I think that the most disappointing aspect of obama's presidency was that he did not do anything about china imposing those bullshit rules. he should have imposed some balance or outright make it illegal for those companies to put themselves in a situation where their ip's will be sucked dry.
Comment on Backdoored firmware lets China state hackers control routers with “magic packets”
50gp@kbin.social 1 year agobetter to block their goods form the market if they refuse to allow others to compete in theirs
cant sell your goods or software in china without local business taking cuts and trade secrets? well bad luck now you cant do business in the west either until you drop that shit
Zima@kbin.social 1 year ago
RobotToaster@mander.xyz 1 year ago
The one thing that could get Americans to revolt would be blocking them from getting cheap 50" tvs.
BeMoreCareful@lemdro.id 1 year ago
China has the infrastructure to produce, the population to produce it, and the government to build more.
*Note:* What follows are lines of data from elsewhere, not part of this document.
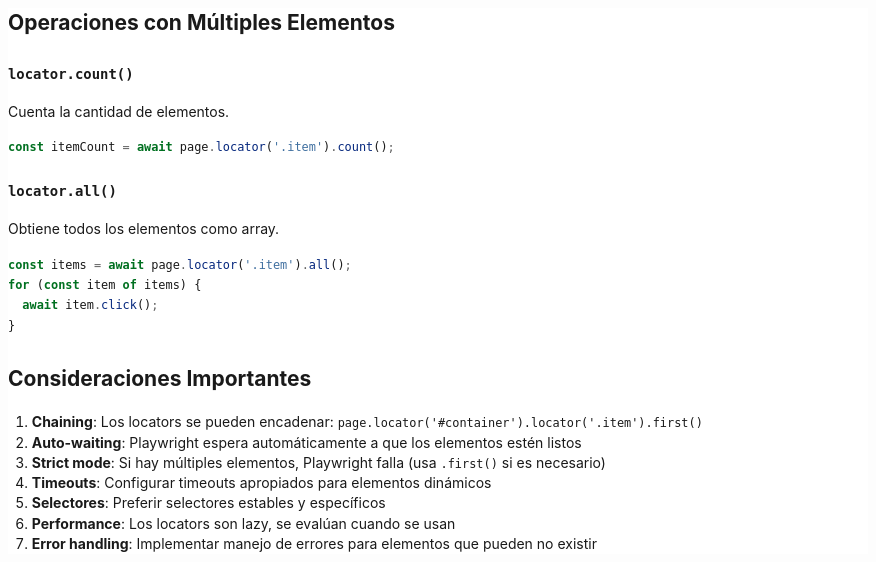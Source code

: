 ## Operaciones con Múltiples Elementos

### `locator.count()`
Cuenta la cantidad de elementos.
```typescript
const itemCount = await page.locator('.item').count();
```

### `locator.all()`
Obtiene todos los elementos como array.
```typescript
const items = await page.locator('.item').all();
for (const item of items) {
  await item.click();
}
```

## Consideraciones Importantes

1. **Chaining**: Los locators se pueden encadenar: `page.locator('#container').locator('.item').first()`
2. **Auto-waiting**: Playwright espera automáticamente a que los elementos estén listos
3. **Strict mode**: Si hay múltiples elementos, Playwright falla (usa `.first()` si es necesario)
4. **Timeouts**: Configurar timeouts apropiados para elementos dinámicos
5. **Selectores**: Preferir selectores estables y específicos
6. **Performance**: Los locators son lazy, se evalúan cuando se usan
7. **Error handling**: Implementar manejo de errores para elementos que pueden no existir
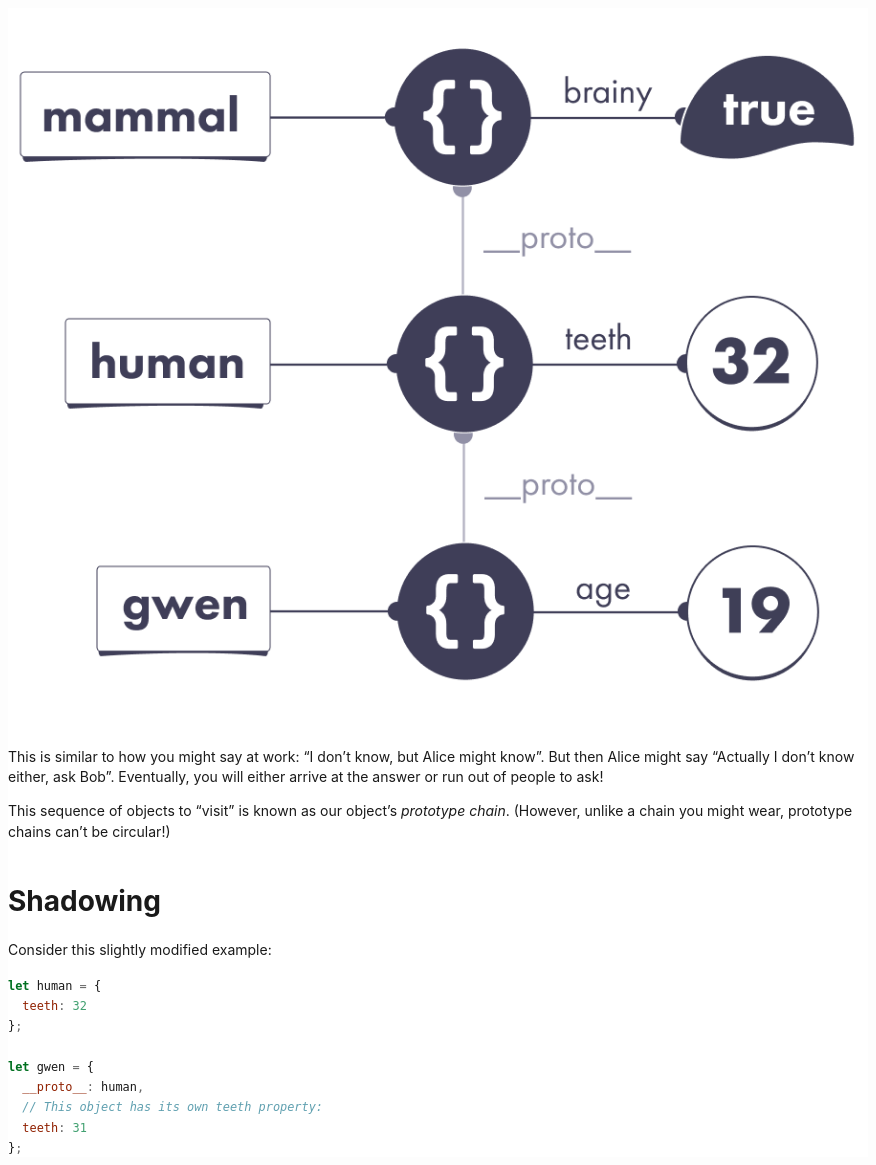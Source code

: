![Prototype Chain](prototype-chain.png)

This is similar to how you might say at work: “I don’t know, but Alice might know”. But then Alice might say “Actually I don’t know either, ask Bob”. Eventually, you will either arrive at the answer or run out of people to ask!

This sequence of objects to “visit” is known as our object’s _prototype chain_. (However, unlike a chain you might wear, prototype chains can’t be circular!)

# Shadowing

Consider this slightly modified example:

```js
let human = {
  teeth: 32
};

let gwen = {
  __proto__: human,
  // This object has its own teeth property:
  teeth: 31
};
```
I don’t think there’s really anybody that can compete with that.
LetMeEatCake@lemm.ee 1 year ago
People underestimate how much production other countries are capable of. Of course, China does dominate the manufacturing game, especially mass production.
There’s no shortage of alternatives all the same. Vietnam in particular has been doing quite well taking manufacturing work that companies are moving out of China so as to diversify their production chain. India is rising on that front too. Not to mention that the west truly does far more manufacturing than people give credit for — I’ve found that nearly every category of general goods that I try to buy will have some US made options. That’s not even touching the rest of the west. The big exception being electronics, but those have Vietnam and India as growing alternatives, with Taiwan, Japan, Malaysia, and Singapore all as solid players in that market.
The overall point being: it’s entirely possible to remove China from the manufacturing chain if there’s enough money behind the push. The US economy is probably large enough to do so with some meaningful struggle. The US and major allies could do so more easily. The difficulty is more political and temporal. Getting everyone on board and committed plus going through with the multi-year long process.